#3 Fueling the Male High School Athlete

     Hey, everyone. This blog post provides a copy of the slides from a presentation I gave last week at a high school near my current clinic rotation. I have been spending some time with the high school's sports medicine team and the head ATC asked me to talk to students of the football and baseball team about diet and supplementation. The slides do not include my notes. Click the image below to advance to the next slide.

      As always, consult a Registered Dietitian for individual dietary needs. 

- Patrick Berner, SPT

#2 – The PT Homework Folder

     Hey, everyone. In this post, I wanted to share something that I have found unique to my current clinical site. They have recently adopted the use of a homework folder. Now this is just an ordinary HEP (Home Exercise Program), but they provide every patient with the tool to keep those loose handouts organized, a simple 2-pocket folder.  Almost every exercise we perform in the clinic is provided in print, with images and detailed instructions, which most importantly allows patients to continue care beyond therapeutic intervention. 

     Patients are asked to bring their folder into every appointment to facilitate the constant use of their HEP. This allows patients to easily and specifically identify any exercises that may be difficult to perform or cause pain. In addition, we can make adjustments to their exercises, such as changes to sets and reps or advising them to discontinue if necessary. 

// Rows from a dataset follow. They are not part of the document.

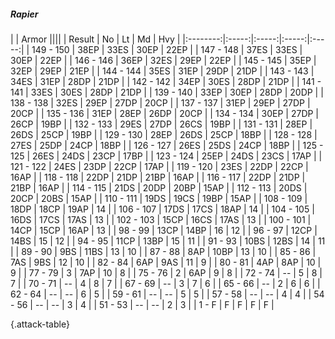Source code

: ##### Rapier

|      |   Armor   ||||
|   Result   |   No   |   Lt   |   Md   |   Hvy   |
|:--------:|:-----:|:-----:|:-----:|:-----:|
| 149 - 150 | 38EP | 33ES | 30EP | 22EP |
| 147 - 148 | 37ES | 33ES | 30EP | 22EP |
| 146 - 146 | 36EP | 32ES | 29EP | 22EP |
| 145 - 145 | 35EP | 32EP | 29EP | 21EP |
| 144 - 144 | 35ES | 31EP | 29DP | 21DP |
| 143 - 143 | 34ES | 31EP | 28DP | 21DP |
| 142 - 142 | 34EP | 30ES | 28DP | 21DP |
| 141 - 141 | 33ES | 30ES | 28DP | 21DP |
| 139 - 140 | 33EP | 30EP | 28DP | 20DP |
| 138 - 138 | 32ES | 29EP | 27DP | 20CP |
| 137 - 137 | 31EP | 29EP | 27DP | 20CP |
| 135 - 136 | 31EP | 28EP | 26DP | 20CP |
| 134 - 134 | 30EP | 27DP | 26CP | 19BP |
| 132 - 133 | 29ES | 27DP | 26CS | 19BP |
| 131 - 131 | 28EP | 26DS | 25CP | 19BP |
| 129 - 130 | 28EP | 26DS | 25CP | 18BP |
| 128 - 128 | 27ES | 25DP | 24CP | 18BP |
| 126 - 127 | 26ES | 25DS | 24CP | 18BP |
| 125 - 125 | 26ES | 24DS | 23CP | 17BP |
| 123 - 124 | 25EP | 24DS | 23CS | 17AP |
| 121 - 122 | 24ES | 23DP | 22CP | 17AP |
| 119 - 120 | 23ES | 22DP | 22CP | 16AP |
| 118 - 118 | 22DP | 21DP | 21BP | 16AP |
| 116 - 117 | 22DP | 21DP | 21BP | 16AP |
| 114 - 115 | 21DS | 20DP | 20BP | 15AP |
| 112 - 113 | 20DS | 20CP | 20BS | 15AP |
| 110 - 111 | 19DS | 19CS | 19BP | 15AP |
| 108 - 109 | 18DP | 18CP | 19AP | 14 |
| 106 - 107 | 17DS | 17CS | 18AP | 14 |
| 104 - 105 | 16DS | 17CS | 17AS | 13 |
| 102 - 103 | 15CP | 16CS | 17AS | 13 |
| 100 - 101 | 14CP | 15CP | 16AP | 13 |
| 98 - 99 | 13CP | 14BP | 16 | 12 |
| 96 - 97 | 12CP | 14BS | 15 | 12 |
| 94 - 95 | 11CP | 13BP | 15 | 11 |
| 91 - 93 | 10BS | 12BS | 14 | 11 |
| 89 - 90 | 9BS | 11BS | 13 | 10 |
| 87 - 88 | 8AP | 10BP | 13 | 10 |
| 85 - 86 | 7AS | 9BS | 12 | 10 |
| 82 - 84 | 6AP | 9AS | 11 | 9 |
| 80 - 81 | 4AP | 8AP | 10 | 9 |
| 77 - 79 | 3 | 7AP | 10 | 8 |
| 75 - 76 | 2 | 6AP | 9 | 8 |
| 72 - 74 | --  | 5 | 8 | 7 |
| 70 - 71 | --  | 4 | 8 | 7 |
| 67 - 69 | --  | 3 | 7 | 6 |
| 65 - 66 | --  | 2 | 6 | 6 |
| 62 - 64 | --  | --  | 6 | 5 |
| 59 - 61 | --  | --  | 5 | 5 |
| 57 - 58 | --  | --  | 4 | 4 |
| 54 - 56 | --  | --  | 3 | 4 |
| 51 - 53 | --  | --  | 2 | 3 |
| 1 - F | F | F | F | F |

{.attack-table}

     Without this simple 2-pocket folder, patients have an increased possibility of misplacing loose HEP handouts, decreasing HEP effectiveness. I believe this very small alternative approach to HEPs greatly benefits the patient, especially in regards to compliance and accountability. 

Thanks for reading.

- Patrick Berner, SPT

#1 Functional Rehab – Lifting Techniques

     Hello, everyone. This post is the first for my final round of clinicals and I hope to have at least 6-8 posts in regards to all that I’ve seen or learned while here. I am finally out of the state of Florida and temporarily living in South Carolina, a state that is very pro-physical therapy and open to all that our profession has to offer.

     The clinic that I am doing this rotation at is a private outpatient clinic that specializes in an extensive array of orthopaedic conditions, as well as workman’s compensation claims. The staff has a strong passion for functional movements and incorporating those into treatment, which I have come to respect tremendously.

     A majority of patients, whether they have an upper or lower extremity dysfunction, will receive training in proper lifting techniques. Because if you think about, lifting will always involve all of the extremities, whether in stabilization, movement, or a combination of both in order to move something, small or large.

The 3 main techniques include:

      1.     Box Squat

2.     Lunge

         3.     Golfer’s Lift

     The box squat is a position of considerable force production and should be used when wanting to lift a heavy object from the ground.  The most important key to performing this lift, as with all lifts, is keeping the back straight and generating force from the legs.


     The lounge, a staggered stance, is another position that can be used to lift an object from the ground, but also an excellent position to push an object away from your body.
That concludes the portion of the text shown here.